The Pacer wagon’s steering and handling were what you’d expect of a Detroit product from the times. “The power-assisted steering is virtually numb and the car’s dominant trait is understeer…” Braking distances were slightly improved on the wagon over the sedan’s, though suffering similarly to some rear brake lockup.

Meanwhile, the tested wagon’s 49-state 258 CID six engine improved over the sedan’s performance; if slightly. 0-60 arrived in 13 secs. and the quarter mile shed 0.5 sec. against the sedan.

Of course, the car’s main selling point was its newfound usefulness as a wagon. And as such, the model made a better case for itself than it ever had. “Because the Pacer is wide on the outside, it is also wide on the inside and in this case, that’s a definite plus.” It added to a cargo capacity of 24.9 cu ft with the rear seat up and 48.3 cu ft with the rear seat down. It was “about the same capacity as the foot longer Hornet Sportabout we tested in July 1974…” Finally, liftover height was another benefit; “when you open the rear hatch you encounter a perfectly flat surface.”

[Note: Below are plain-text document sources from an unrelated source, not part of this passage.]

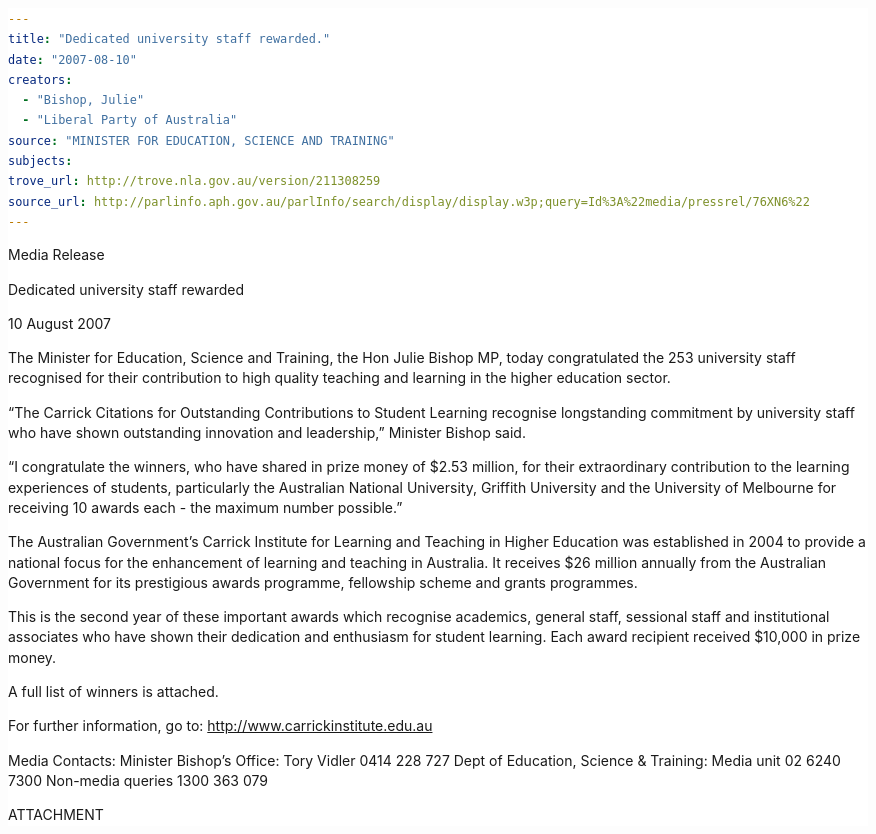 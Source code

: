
 ```yaml
---
title: "Dedicated university staff rewarded."
date: "2007-08-10"
creators:
  - "Bishop, Julie"
  - "Liberal Party of Australia"
source: "MINISTER FOR EDUCATION, SCIENCE AND TRAINING"
subjects:
trove_url: http://trove.nla.gov.au/version/211308259
source_url: http://parlinfo.aph.gov.au/parlInfo/search/display/display.w3p;query=Id%3A%22media/pressrel/76XN6%22
---
```


 

 

 Media Release 

 Dedicated university staff rewarded 

 10 August 2007    

 The Minister for Education, Science and Training, the Hon Julie Bishop MP, today  congratulated the 253 university staff recognised for their contribution to high quality  teaching and learning in the higher education sector.    

 “The Carrick Citations for Outstanding Contributions to Student Learning recognise  longstanding commitment by university staff who have shown outstanding innovation  and leadership,” Minister Bishop said.   

 “I congratulate the winners, who have shared in prize money of $2.53 million, for  their extraordinary contribution to the learning experiences of students, particularly  the Australian National University, Griffith University and the University of Melbourne  for receiving 10 awards each - the maximum number possible.”   

 The Australian Government’s Carrick Institute for Learning and Teaching in Higher  Education was established in 2004 to provide a national focus for the enhancement  of learning and teaching in Australia. It receives $26 million annually from the  Australian Government for its prestigious awards programme, fellowship scheme and  grants programmes.   

 This is the second year of these important awards which recognise academics,  general staff, sessional staff and institutional associates who have shown their  dedication and enthusiasm for student learning. Each award recipient received  $10,000 in prize money.   

 A full list of winners is attached.   

 For further information, go to: http://www.carrickinstitute.edu.au    

 

 Media Contacts:  Minister Bishop’s Office: Tory Vidler 0414 228 727  Dept of Education, Science & Training: Media unit 02 6240 7300   Non-media queries 1300 363 079  

 ATTACHMENT 

 
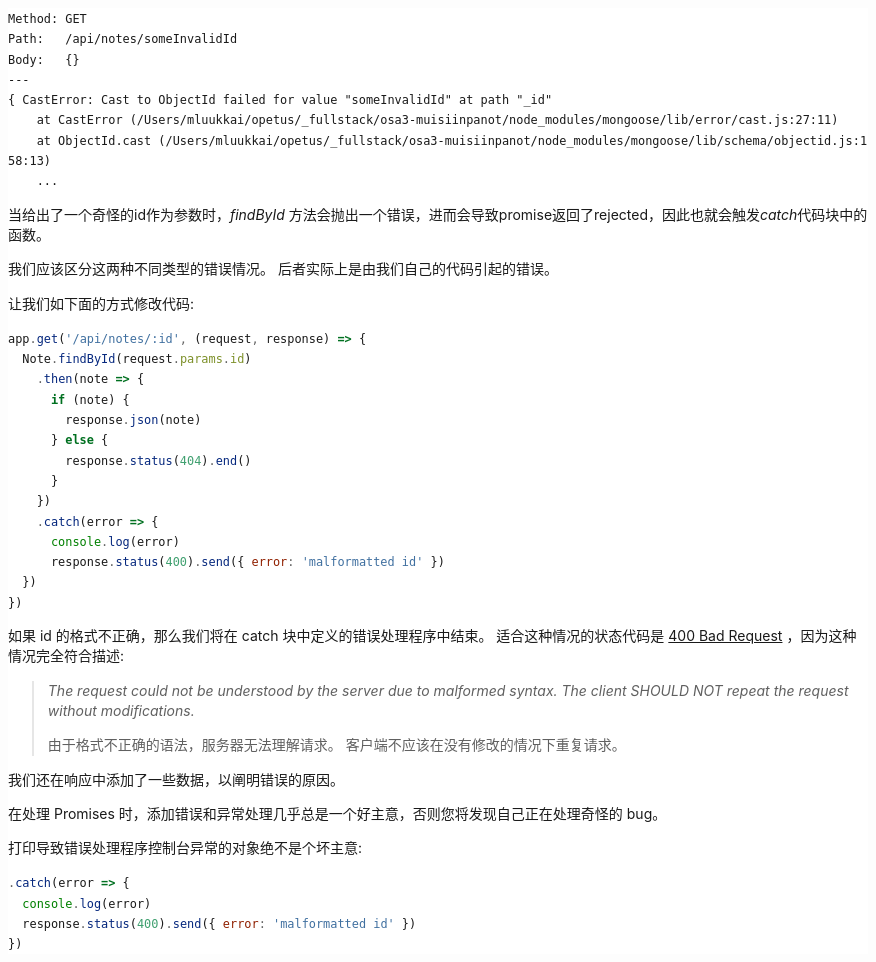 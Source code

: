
 ```
Method: GET
Path:   /api/notes/someInvalidId
Body:   {}
---
{ CastError: Cast to ObjectId failed for value "someInvalidId" at path "_id"
    at CastError (/Users/mluukkai/opetus/_fullstack/osa3-muisiinpanot/node_modules/mongoose/lib/error/cast.js:27:11)
    at ObjectId.cast (/Users/mluukkai/opetus/_fullstack/osa3-muisiinpanot/node_modules/mongoose/lib/schema/objectid.js:158:13)
    ...
```

当给出了一个奇怪的id作为参数时，*findById* 方法会抛出一个错误，进而会导致promise返回了rejected，因此也就会触发*catch*代码块中的函数。

我们应该区分这两种不同类型的错误情况。 后者实际上是由我们自己的代码引起的错误。

让我们如下面的方式修改代码:

```js
app.get('/api/notes/:id', (request, response) => {
  Note.findById(request.params.id)
    .then(note => {
      if (note) {
        response.json(note)
      } else {
        response.status(404).end() 
      }
    })
    .catch(error => {
      console.log(error)
      response.status(400).send({ error: 'malformatted id' })    
  })
})
```

如果 id 的格式不正确，那么我们将在 catch 块中定义的错误处理程序中结束。 适合这种情况的状态代码是 [400 Bad Request](https://www.w3.org/Protocols/rfc2616/rfc2616-sec10.html#sec10.4.1) ，因为这种情况完全符合描述:

> *The request could not be understood by the server due to malformed syntax. The client SHOULD NOT repeat the request without modifications.* 
>
> 由于格式不正确的语法，服务器无法理解请求。 客户端不应该在没有修改的情况下重复请求。

我们还在响应中添加了一些数据，以阐明错误的原因。

在处理 Promises 时，添加错误和异常处理几乎总是一个好主意，否则您将发现自己正在处理奇怪的 bug。

打印导致错误处理程序控制台异常的对象绝不是个坏主意:

```js
.catch(error => {
  console.log(error)
  response.status(400).send({ error: 'malformatted id' })
})
```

Staying on the car’s packaging, the wagon’s seating position was deemed comfortable, and “the rear seats are spacious (all things considered).” And just like the sedan, the wagon had lots of head, leg, and elbow room.

Of course, while the new wagon made the Pacer a better car, it wasn’t necessarily an outstanding one. New practicality aside, overall sales kept tumbling until production ceased in 1980. From then on, the company would remain on life-support thanks to its Jeep brand and endless permutations of its 1970 Hornet. But that’s a story for another day (and already covered elsewhere at CC).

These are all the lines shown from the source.